Dataset extract Start Marker

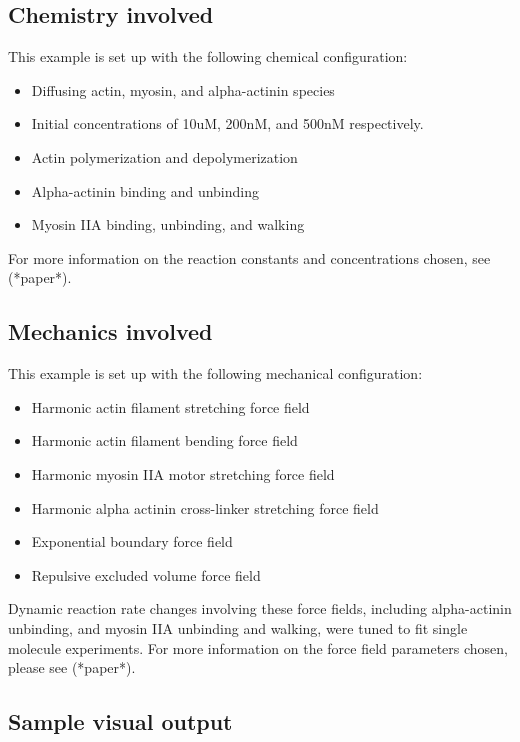 \documentclass[11pt, oneside]{article}   	%
\begin{document}
\subsection{Chemistry involved}

This example is set up with the following chemical configuration:

\begin{itemize}
\item Diffusing actin, myosin, and alpha-actinin species
\item Initial concentrations of 10uM, 200nM, and 500nM respectively.
\item Actin polymerization and depolymerization
\item Alpha-actinin binding and unbinding
\item Myosin IIA binding, unbinding, and walking

\end{itemize}

\noindent For more information on the reaction constants and concentrations chosen, see (*paper*).

\subsection{Mechanics involved}

This example is set up with the following mechanical configuration:

\begin{itemize}
\item Harmonic actin filament stretching force field
\item Harmonic actin filament bending force field
\item Harmonic myosin IIA motor stretching force field
\item Harmonic alpha actinin cross-linker stretching force field
\item Exponential boundary force field
\item Repulsive excluded volume force field
\end{itemize}

\noindent Dynamic reaction rate changes involving these force fields, including alpha-actinin unbinding, and myosin IIA unbinding and walking, were tuned to fit single molecule experiments.\newline\newline
\noindent For more information on the force field parameters chosen, please see (*paper*). 


\subsection{Sample visual output}
\end{document}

Dataset extract End Marker

**Aim of the task:** Wherever the word "force" appears in a line of the records, count that line. Say how many there are, with no other words.

**Solution to the exercise:** 8